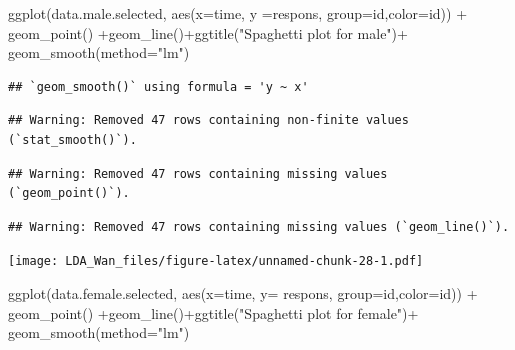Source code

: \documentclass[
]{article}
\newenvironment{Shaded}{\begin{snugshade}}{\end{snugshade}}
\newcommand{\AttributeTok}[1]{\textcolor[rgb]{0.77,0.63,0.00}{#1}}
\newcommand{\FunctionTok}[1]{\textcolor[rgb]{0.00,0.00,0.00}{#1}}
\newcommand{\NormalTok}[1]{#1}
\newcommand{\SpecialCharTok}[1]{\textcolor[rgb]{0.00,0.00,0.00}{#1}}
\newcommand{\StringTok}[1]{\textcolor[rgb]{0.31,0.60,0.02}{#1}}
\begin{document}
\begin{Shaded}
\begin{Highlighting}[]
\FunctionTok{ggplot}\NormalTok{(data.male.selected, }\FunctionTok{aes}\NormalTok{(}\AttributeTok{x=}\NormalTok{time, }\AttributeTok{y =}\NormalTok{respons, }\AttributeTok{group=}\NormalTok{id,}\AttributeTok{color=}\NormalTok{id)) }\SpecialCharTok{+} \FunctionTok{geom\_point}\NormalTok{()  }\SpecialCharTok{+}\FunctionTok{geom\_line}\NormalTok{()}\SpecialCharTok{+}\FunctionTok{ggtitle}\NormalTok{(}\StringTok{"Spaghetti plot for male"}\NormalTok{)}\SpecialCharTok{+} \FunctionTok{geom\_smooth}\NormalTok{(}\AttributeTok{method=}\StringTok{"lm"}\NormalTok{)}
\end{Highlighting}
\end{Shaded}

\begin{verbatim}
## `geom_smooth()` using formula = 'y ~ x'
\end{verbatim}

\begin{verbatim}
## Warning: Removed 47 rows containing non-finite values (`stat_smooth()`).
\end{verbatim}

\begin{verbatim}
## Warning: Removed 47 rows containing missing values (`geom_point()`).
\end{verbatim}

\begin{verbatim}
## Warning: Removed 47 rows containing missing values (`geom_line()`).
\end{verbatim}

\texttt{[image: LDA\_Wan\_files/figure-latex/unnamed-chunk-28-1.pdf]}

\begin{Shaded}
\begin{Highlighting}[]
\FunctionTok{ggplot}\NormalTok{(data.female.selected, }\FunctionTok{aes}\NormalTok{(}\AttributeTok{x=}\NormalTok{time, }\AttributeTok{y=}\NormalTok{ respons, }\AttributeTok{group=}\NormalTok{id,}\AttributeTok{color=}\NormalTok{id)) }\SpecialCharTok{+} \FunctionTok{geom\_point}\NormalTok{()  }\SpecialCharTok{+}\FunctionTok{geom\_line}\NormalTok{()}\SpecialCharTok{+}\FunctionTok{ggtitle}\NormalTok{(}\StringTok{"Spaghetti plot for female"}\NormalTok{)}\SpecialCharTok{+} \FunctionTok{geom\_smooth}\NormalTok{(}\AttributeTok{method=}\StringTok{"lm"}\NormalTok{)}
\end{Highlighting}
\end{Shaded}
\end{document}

········

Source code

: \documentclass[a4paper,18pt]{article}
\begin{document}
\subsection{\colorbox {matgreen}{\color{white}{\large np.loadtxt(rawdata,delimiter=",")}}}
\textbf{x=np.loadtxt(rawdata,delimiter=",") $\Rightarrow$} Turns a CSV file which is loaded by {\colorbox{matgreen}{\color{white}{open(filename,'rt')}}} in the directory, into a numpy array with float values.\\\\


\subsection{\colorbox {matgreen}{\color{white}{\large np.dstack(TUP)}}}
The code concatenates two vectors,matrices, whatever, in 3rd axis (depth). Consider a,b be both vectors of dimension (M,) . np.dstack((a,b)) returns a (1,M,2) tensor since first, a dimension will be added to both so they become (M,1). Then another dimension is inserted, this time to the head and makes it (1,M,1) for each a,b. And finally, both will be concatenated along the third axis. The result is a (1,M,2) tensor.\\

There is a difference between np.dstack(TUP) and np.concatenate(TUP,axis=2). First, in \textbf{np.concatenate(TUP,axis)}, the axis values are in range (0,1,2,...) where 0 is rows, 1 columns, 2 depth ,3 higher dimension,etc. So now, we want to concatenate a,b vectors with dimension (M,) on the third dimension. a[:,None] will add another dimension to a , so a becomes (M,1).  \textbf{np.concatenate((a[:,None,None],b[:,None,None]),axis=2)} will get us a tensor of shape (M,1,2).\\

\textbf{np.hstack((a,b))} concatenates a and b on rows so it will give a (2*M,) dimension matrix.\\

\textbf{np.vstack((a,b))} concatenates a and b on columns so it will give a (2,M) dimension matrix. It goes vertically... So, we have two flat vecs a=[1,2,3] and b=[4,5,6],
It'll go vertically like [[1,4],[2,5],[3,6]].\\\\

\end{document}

········

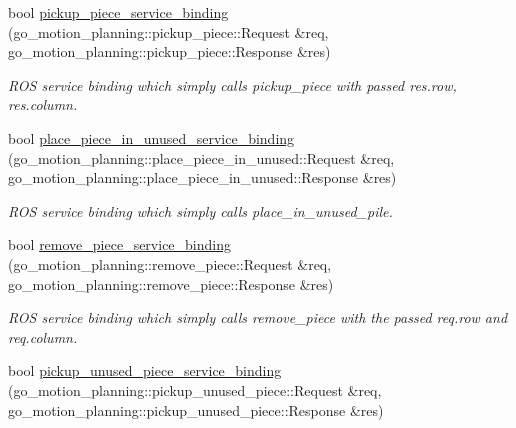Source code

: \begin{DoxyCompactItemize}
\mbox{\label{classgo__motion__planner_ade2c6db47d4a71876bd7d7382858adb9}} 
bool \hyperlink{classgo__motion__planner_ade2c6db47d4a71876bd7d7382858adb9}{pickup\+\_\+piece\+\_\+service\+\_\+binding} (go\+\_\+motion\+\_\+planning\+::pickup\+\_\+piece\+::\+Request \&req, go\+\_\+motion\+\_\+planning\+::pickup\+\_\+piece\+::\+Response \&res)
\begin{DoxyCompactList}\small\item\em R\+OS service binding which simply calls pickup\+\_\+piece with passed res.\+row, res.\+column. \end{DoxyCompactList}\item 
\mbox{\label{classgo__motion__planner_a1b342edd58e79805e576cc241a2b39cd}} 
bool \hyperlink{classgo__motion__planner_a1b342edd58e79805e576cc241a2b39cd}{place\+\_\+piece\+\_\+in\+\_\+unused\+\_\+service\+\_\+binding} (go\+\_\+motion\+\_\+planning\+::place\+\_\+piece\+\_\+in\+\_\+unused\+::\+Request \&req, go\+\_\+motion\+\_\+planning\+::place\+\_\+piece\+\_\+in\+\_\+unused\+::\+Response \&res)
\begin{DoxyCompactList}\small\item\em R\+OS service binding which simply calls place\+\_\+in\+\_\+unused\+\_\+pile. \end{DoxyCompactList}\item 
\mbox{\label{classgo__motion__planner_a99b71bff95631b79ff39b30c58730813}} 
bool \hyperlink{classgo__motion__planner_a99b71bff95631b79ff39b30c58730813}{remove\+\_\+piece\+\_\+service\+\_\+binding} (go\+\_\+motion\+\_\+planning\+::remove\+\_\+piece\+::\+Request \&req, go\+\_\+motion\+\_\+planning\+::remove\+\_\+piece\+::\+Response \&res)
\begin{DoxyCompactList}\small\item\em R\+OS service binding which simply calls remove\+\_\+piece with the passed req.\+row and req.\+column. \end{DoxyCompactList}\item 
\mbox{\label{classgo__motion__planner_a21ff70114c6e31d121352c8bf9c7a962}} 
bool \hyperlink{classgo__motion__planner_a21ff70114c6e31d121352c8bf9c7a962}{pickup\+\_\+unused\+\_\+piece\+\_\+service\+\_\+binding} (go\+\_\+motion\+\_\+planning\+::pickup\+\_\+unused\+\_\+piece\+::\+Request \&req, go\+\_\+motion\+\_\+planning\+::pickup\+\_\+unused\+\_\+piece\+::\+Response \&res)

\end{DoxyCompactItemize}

········

§ **Aim of the task**
Within the data, tally each line containing the string "missing". Answer with the number by itself.

§ **Task response**
2